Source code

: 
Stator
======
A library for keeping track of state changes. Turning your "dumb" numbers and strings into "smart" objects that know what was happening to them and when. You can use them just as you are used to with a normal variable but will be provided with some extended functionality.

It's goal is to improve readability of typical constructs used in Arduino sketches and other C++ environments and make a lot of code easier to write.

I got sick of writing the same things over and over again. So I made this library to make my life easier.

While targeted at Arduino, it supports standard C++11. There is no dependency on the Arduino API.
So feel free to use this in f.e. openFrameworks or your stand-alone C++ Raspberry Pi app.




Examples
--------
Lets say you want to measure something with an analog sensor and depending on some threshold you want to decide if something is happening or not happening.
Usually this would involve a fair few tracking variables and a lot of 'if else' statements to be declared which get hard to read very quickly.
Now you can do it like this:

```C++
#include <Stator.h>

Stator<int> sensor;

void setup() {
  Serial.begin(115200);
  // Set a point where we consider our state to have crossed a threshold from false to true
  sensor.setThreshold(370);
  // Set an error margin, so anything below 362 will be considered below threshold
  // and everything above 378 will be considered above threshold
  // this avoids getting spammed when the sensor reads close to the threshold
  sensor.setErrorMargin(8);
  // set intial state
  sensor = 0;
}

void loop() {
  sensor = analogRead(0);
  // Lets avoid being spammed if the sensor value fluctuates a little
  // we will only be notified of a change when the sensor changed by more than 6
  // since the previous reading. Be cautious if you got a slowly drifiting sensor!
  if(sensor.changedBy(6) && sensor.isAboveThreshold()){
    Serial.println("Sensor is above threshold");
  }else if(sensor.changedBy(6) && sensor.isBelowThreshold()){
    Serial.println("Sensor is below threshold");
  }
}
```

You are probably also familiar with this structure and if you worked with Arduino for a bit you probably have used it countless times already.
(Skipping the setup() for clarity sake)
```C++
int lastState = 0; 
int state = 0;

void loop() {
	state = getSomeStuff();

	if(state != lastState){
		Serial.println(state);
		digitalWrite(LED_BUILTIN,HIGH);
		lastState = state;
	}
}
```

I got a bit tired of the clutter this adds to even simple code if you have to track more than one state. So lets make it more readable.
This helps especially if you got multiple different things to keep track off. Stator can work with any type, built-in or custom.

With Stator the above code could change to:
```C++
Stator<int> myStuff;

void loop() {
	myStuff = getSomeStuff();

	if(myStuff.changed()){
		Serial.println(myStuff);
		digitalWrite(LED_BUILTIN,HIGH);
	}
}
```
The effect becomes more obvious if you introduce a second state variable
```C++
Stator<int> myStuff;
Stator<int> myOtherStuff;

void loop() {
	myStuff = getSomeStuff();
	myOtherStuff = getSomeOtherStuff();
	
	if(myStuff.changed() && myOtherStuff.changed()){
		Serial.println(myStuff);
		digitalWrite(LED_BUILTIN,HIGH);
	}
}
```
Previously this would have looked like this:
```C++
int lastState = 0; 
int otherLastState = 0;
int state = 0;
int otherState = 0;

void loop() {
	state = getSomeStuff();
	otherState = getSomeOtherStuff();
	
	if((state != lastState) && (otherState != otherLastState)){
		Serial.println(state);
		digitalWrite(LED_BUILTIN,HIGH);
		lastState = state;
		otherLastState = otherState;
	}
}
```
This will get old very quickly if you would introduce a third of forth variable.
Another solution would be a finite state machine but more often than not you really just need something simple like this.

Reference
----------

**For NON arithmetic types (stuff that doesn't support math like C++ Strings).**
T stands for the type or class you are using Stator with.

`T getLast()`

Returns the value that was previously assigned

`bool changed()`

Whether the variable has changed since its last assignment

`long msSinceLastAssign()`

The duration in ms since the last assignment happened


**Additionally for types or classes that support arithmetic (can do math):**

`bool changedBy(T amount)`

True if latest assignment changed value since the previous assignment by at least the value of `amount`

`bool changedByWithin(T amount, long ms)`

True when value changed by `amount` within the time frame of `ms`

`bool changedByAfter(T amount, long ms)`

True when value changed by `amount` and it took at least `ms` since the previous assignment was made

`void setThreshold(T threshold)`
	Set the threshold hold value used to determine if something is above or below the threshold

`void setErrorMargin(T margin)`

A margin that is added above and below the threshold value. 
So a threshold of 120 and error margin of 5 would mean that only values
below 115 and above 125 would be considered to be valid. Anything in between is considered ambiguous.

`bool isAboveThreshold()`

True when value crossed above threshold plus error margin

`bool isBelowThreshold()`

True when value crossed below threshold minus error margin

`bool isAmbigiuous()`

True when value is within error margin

· · · · ·

■ Exercise prompt
Please count the lines of the entries above that include "otherLastState" and give only the total.

■ Answer to the exercise
3